The shrill laughter of a woman drifted up from the swimming pool; to Murphy the sound was like fingernails on a blackboard. While Craine and his Hollywood celebrities sipped champagne, Murphy and the events of Austria had been locked away, out of sight and out of mind. Nothing unpleasant must disturb such privileged people, after all, Murphy thought sarcastically. The real world must not intrude on San Sebastian. No thought of Hitler could be allo
wed to mar conversation or pull attention from the millions of dollars of European art that Mr. Craine had acquired.
Murphy sank down unhappily onto a chair that had once belonged to some king or another. He had already forgotten who. It didn’t matter. The fact that Murphy was in the midst of some of the world’s greatest art treasures did nothing to cheer him up. While Craine showed off his art collection here, men like Hitler and Göring were robbing Austria of her national art treasures. Things had come to mean everything, and human life itself held no value unless it served the Reich.
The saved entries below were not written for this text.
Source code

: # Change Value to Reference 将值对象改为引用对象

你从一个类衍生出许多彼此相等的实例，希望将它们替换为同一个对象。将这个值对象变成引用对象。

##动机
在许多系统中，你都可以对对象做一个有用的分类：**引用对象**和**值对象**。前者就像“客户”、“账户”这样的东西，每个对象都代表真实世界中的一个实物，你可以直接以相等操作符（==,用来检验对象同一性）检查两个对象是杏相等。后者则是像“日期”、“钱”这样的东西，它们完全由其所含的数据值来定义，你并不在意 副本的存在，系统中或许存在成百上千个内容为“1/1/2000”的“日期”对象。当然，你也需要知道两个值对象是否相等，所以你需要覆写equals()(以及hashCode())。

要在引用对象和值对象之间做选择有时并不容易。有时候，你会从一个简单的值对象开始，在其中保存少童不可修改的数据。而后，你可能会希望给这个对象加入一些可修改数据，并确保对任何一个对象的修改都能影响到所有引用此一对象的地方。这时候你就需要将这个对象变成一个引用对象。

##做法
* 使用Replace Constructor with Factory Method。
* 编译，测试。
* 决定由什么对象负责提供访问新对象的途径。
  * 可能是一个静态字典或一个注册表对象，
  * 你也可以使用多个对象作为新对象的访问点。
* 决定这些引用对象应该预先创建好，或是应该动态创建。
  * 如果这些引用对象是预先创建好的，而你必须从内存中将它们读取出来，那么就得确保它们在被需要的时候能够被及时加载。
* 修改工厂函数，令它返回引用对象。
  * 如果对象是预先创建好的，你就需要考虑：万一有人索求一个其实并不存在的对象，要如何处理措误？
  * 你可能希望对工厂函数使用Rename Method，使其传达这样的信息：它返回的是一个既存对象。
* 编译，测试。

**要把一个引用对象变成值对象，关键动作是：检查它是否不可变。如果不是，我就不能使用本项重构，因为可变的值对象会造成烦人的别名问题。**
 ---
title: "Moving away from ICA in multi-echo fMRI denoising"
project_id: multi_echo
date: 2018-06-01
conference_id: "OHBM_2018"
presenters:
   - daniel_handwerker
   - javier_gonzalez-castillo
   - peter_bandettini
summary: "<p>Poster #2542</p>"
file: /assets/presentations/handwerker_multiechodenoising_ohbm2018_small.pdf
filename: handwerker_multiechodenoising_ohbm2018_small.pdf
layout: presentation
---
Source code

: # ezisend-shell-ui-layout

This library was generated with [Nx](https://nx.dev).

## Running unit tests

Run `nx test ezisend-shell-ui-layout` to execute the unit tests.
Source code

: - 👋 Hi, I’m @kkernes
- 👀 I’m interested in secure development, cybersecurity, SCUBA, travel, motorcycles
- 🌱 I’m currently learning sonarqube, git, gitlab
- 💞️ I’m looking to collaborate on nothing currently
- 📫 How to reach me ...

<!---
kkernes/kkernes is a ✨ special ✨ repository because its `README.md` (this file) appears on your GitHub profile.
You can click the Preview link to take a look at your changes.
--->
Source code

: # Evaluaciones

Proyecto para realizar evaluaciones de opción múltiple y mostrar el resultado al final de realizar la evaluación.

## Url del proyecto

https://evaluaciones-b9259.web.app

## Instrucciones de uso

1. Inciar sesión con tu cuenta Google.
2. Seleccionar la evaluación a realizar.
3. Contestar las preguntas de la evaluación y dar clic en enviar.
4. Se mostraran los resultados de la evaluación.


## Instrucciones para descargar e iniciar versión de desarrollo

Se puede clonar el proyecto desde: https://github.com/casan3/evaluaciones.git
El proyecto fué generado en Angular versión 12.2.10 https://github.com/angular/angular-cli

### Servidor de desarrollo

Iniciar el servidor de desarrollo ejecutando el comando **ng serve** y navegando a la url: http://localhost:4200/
As Murphy gazed forlornly at the priceless objects that surrounded him, he felt that same current of perverted values here in the palace of America’s self-proclaimed king. Craine determined what was important in his domain. Proper wardrobe. Proper conversation. Nothing unpleasant over dinner, thank you. And by all means, one must not mention that Europe was sliding toward the abyss of war. No, leaders like Hitler and Mussolini were too intelligent for that! Keep a lid on it! After all, as long as Craine could still purchase art from European dealers, America was safe!